Exercise prompt: Could you reproduce, word for word, everything below from the line containing "I've taken the" down to the line containing "My IQ has been", with both of those lines included and no others?

*** Dataset extract ***

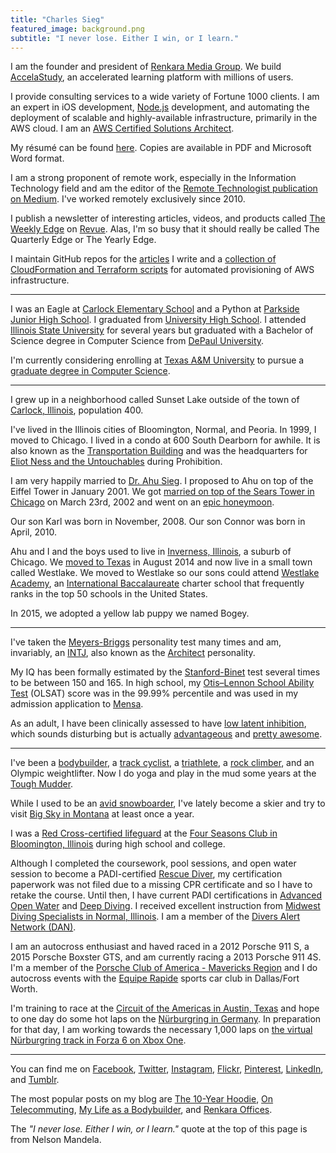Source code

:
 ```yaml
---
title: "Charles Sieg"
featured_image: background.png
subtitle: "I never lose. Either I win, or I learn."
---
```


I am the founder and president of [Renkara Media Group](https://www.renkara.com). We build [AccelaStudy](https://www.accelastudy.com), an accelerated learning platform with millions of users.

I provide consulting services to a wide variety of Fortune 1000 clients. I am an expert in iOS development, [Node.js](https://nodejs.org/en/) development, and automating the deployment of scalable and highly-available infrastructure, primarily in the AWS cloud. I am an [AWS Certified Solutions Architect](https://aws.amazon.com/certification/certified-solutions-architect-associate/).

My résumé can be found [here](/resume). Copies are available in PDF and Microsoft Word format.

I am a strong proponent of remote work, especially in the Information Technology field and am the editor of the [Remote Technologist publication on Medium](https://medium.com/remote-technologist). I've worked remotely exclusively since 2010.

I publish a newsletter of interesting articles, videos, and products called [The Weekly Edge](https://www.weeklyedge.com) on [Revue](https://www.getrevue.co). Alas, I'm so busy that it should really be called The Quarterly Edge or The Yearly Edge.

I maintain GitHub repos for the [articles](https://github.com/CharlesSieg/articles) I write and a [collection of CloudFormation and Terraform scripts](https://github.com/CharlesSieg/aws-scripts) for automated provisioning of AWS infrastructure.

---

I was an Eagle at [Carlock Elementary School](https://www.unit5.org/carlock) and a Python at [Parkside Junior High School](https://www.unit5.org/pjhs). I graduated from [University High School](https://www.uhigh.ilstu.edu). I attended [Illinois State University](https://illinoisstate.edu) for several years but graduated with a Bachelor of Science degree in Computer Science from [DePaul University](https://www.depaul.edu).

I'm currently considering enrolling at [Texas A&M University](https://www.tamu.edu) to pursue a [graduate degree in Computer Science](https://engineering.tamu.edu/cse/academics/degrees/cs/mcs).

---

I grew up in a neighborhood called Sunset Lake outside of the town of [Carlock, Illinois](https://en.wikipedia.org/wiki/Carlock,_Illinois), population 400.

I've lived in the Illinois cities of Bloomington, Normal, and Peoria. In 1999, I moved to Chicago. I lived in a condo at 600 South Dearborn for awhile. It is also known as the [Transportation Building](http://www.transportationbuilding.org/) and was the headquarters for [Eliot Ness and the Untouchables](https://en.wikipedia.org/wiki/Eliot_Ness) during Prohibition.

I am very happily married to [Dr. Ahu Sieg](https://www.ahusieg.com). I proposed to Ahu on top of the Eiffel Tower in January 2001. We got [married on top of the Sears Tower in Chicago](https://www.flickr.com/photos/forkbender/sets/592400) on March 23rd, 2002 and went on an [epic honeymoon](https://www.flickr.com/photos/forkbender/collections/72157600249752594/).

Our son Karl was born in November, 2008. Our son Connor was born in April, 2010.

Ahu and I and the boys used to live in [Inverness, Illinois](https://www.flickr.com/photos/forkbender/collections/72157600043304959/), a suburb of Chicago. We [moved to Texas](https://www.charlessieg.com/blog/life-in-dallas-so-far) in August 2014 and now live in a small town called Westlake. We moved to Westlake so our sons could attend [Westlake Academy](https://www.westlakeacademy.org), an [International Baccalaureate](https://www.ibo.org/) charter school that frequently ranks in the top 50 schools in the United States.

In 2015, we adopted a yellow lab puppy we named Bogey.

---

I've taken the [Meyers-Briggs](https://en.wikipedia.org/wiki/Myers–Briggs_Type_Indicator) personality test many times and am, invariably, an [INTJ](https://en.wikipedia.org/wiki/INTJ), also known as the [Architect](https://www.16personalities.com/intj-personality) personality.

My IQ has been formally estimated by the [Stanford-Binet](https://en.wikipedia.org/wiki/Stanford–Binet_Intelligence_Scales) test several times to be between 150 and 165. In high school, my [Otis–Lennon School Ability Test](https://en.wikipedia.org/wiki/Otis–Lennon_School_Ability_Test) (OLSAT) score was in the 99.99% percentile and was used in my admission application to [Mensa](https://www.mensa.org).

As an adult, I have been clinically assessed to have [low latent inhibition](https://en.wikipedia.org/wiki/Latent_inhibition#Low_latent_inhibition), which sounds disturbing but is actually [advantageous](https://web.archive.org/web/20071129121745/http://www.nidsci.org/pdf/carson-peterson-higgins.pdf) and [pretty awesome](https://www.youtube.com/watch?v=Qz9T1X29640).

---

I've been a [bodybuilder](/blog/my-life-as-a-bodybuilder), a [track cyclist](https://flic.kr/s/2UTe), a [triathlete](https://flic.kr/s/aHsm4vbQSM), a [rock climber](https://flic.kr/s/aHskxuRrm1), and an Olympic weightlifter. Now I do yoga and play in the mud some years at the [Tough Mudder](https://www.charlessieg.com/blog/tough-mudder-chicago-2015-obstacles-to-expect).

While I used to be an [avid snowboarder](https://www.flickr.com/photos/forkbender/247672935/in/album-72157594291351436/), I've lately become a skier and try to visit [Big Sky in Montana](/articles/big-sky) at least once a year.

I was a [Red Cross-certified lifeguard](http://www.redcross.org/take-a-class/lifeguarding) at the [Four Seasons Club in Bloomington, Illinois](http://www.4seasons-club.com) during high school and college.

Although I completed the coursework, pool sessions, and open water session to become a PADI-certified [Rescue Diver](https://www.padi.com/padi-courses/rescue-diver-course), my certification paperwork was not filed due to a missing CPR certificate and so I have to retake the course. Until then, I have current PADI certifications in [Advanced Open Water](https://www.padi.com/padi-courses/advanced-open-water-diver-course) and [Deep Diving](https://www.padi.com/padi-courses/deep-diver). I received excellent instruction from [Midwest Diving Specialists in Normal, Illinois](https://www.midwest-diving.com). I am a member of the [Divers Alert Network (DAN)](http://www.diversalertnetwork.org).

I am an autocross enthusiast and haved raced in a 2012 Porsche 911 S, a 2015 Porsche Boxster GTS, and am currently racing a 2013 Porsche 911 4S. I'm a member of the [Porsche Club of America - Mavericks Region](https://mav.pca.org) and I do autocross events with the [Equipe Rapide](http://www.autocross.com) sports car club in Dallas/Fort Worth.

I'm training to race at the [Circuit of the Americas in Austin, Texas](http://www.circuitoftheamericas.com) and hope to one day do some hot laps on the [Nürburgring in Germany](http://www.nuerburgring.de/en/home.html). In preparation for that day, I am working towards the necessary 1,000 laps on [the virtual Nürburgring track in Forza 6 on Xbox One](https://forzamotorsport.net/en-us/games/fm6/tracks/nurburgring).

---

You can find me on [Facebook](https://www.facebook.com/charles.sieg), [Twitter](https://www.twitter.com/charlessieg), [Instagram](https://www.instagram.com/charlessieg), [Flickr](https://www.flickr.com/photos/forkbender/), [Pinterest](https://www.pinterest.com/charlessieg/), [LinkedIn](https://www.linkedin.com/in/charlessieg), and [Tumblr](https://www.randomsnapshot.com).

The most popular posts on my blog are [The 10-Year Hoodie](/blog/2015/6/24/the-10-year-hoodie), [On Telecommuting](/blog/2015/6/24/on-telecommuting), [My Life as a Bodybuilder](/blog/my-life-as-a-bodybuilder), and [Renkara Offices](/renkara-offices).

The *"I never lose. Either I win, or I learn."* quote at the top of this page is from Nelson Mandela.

*** End of Dataset extract ***
*** Dataset extract ***

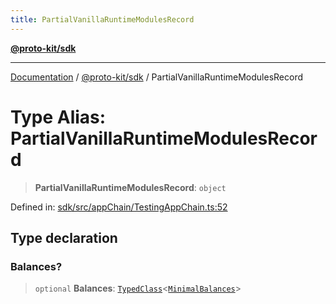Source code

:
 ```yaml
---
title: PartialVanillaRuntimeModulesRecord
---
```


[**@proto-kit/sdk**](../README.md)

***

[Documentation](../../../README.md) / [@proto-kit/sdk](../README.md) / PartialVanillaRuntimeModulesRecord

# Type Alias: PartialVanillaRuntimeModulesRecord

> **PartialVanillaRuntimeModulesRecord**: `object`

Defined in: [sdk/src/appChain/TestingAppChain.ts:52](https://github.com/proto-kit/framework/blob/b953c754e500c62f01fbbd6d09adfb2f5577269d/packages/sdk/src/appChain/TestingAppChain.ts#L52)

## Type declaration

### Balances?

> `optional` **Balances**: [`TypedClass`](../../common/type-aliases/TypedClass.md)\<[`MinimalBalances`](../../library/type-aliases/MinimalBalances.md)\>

*** End of Dataset extract ***

Reply:
I've taken the [Meyers-Briggs](https://en.wikipedia.org/wiki/Myers–Briggs_Type_Indicator) personality test many times and am, invariably, an [INTJ](https://en.wikipedia.org/wiki/INTJ), also known as the [Architect](https://www.16personalities.com/intj-personality) personality.

My IQ has been formally estimated by the [Stanford-Binet](https://en.wikipedia.org/wiki/Stanford–Binet_Intelligence_Scales) test several times to be between 150 and 165. In high school, my [Otis–Lennon School Ability Test](https://en.wikipedia.org/wiki/Otis–Lennon_School_Ability_Test) (OLSAT) score was in the 99.99% percentile and was used in my admission application to [Mensa](https://www.mensa.org).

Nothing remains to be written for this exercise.